• _DIRECTIONS_
Search the data below for the word "こたえは左の" and copy each line that holds it.
(DATA RECORDS)
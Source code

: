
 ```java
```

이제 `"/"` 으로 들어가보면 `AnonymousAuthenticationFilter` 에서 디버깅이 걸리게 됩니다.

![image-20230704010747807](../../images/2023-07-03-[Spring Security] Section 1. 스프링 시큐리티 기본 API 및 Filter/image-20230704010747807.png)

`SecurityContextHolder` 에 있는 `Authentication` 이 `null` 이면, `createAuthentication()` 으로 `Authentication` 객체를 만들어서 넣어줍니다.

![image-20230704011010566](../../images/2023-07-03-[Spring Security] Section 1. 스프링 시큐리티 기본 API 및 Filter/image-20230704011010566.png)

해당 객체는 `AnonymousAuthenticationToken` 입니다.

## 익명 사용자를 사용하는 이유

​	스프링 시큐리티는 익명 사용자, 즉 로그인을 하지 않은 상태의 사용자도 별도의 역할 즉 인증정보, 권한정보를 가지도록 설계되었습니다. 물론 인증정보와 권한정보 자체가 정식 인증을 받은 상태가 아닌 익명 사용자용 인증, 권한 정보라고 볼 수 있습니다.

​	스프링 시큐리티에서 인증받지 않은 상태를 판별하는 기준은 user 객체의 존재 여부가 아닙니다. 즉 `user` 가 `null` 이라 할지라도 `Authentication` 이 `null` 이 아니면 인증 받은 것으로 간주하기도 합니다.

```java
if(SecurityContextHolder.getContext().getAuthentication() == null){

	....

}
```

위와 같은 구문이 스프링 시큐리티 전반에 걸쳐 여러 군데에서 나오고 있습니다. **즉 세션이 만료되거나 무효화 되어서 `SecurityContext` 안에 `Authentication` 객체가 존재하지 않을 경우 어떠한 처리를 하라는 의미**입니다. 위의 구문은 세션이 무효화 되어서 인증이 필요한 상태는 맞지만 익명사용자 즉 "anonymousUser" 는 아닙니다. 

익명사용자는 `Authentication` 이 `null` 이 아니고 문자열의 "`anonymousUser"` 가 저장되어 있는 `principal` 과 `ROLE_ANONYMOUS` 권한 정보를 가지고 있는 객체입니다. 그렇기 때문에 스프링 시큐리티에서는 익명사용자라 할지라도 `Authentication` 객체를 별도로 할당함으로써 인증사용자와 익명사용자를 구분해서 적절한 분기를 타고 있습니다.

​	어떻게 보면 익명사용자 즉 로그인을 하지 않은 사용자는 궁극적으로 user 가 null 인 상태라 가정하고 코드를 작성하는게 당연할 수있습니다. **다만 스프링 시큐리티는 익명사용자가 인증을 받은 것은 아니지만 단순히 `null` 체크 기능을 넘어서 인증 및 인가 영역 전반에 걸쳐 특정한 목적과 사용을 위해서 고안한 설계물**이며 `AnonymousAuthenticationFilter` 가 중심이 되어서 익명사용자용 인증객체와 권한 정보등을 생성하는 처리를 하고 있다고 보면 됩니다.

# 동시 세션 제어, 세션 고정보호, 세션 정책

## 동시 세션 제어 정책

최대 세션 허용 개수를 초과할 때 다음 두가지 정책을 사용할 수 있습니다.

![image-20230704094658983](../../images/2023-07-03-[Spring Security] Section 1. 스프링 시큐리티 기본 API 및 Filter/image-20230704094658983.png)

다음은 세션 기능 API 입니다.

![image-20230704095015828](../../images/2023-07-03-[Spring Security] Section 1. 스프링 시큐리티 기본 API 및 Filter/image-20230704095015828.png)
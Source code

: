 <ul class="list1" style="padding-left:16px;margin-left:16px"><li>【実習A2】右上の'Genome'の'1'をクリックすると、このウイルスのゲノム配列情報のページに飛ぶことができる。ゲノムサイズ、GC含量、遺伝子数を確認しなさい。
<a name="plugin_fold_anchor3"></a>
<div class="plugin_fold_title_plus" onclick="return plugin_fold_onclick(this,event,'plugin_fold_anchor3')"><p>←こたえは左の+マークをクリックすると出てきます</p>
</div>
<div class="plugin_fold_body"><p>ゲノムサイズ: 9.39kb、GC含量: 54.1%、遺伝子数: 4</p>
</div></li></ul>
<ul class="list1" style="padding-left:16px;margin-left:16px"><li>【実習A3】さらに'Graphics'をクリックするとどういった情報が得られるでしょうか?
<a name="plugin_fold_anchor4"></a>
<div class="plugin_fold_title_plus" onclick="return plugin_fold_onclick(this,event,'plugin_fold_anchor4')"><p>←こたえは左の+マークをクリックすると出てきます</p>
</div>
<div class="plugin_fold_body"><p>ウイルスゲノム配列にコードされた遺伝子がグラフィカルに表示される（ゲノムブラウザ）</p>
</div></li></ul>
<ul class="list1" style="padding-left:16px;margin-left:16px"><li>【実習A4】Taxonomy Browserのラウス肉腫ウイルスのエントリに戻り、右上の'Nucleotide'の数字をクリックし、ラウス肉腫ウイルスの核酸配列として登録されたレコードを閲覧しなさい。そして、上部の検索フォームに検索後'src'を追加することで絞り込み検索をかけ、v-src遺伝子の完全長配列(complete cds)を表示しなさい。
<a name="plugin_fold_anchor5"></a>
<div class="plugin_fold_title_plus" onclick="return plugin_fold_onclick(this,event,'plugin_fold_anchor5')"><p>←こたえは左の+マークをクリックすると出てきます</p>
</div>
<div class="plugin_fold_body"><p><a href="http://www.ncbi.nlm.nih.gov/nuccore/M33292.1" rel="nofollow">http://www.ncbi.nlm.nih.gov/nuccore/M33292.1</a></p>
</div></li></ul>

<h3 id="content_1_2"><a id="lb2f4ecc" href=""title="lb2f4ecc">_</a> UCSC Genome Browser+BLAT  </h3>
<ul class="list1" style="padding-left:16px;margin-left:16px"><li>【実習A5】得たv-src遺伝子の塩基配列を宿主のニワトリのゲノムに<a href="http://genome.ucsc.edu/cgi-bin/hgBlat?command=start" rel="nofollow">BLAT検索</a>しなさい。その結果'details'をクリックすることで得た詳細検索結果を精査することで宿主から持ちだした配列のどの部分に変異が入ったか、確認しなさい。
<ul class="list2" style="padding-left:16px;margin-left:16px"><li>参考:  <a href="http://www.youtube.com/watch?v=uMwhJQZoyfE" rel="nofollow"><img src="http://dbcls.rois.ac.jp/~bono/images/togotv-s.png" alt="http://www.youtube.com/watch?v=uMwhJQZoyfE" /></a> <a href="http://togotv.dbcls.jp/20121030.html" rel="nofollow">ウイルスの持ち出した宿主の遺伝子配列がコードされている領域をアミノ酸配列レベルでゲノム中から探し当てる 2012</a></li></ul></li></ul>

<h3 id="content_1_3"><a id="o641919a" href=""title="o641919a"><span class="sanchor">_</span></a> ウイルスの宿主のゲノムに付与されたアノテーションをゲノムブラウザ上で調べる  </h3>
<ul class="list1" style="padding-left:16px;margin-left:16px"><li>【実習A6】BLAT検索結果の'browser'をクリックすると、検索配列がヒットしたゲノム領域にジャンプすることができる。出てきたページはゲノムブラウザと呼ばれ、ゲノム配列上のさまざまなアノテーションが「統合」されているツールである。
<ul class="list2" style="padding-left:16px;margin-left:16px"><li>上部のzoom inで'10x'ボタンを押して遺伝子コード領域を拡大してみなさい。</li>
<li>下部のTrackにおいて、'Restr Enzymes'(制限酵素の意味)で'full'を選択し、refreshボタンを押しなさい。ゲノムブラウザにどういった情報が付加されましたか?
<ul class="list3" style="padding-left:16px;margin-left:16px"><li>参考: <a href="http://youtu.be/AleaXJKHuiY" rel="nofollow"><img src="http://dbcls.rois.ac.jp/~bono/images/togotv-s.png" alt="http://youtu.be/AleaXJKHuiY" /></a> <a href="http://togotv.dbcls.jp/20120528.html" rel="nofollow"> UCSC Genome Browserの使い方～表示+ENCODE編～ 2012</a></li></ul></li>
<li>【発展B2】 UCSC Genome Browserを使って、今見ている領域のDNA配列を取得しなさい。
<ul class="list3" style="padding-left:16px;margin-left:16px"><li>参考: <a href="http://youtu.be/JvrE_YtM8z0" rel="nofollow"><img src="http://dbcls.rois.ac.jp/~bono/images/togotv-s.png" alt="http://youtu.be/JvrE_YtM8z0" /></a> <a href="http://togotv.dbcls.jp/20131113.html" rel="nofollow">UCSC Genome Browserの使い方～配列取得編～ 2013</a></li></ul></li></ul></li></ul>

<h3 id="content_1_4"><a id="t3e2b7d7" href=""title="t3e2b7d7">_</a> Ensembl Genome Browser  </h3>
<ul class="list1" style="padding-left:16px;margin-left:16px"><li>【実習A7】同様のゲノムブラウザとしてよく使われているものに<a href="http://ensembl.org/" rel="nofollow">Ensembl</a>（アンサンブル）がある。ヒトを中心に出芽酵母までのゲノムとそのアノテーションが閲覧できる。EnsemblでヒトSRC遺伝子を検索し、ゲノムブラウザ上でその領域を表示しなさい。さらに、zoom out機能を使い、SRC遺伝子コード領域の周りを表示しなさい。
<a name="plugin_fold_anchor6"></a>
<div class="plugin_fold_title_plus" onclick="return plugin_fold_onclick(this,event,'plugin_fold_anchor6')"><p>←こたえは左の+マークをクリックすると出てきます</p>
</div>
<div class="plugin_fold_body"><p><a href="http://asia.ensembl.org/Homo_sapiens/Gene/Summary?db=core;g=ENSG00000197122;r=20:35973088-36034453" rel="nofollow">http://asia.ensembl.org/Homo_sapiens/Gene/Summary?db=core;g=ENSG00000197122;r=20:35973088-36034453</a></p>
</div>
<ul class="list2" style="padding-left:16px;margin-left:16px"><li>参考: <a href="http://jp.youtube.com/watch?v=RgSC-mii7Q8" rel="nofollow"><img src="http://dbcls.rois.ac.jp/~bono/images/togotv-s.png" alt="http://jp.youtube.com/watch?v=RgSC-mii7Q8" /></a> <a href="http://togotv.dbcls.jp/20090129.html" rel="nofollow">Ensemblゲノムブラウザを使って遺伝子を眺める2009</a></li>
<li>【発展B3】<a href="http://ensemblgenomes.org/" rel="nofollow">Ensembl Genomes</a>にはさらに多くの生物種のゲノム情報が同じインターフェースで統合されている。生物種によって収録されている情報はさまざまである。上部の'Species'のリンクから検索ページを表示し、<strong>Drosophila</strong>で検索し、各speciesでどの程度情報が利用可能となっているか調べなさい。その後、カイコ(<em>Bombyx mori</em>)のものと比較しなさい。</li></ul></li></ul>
(End DATA RECORDS)
• _RESPONSE_
<div class="plugin_fold_title_plus" onclick="return plugin_fold_onclick(this,event,'plugin_fold_anchor3')"><p>←こたえは左の+マークをクリックすると出てきます</p>
<div class="plugin_fold_title_plus" onclick="return plugin_fold_onclick(this,event,'plugin_fold_anchor4')"><p>←こたえは左の+マークをクリックすると出てきます</p>
<div class="plugin_fold_title_plus" onclick="return plugin_fold_onclick(this,event,'plugin_fold_anchor5')"><p>←こたえは左の+マークをクリックすると出てきます</p>
<div class="plugin_fold_title_plus" onclick="return plugin_fold_onclick(this,event,'plugin_fold_anchor6')"><p>←こたえは左の+マークをクリックすると出てきます</p>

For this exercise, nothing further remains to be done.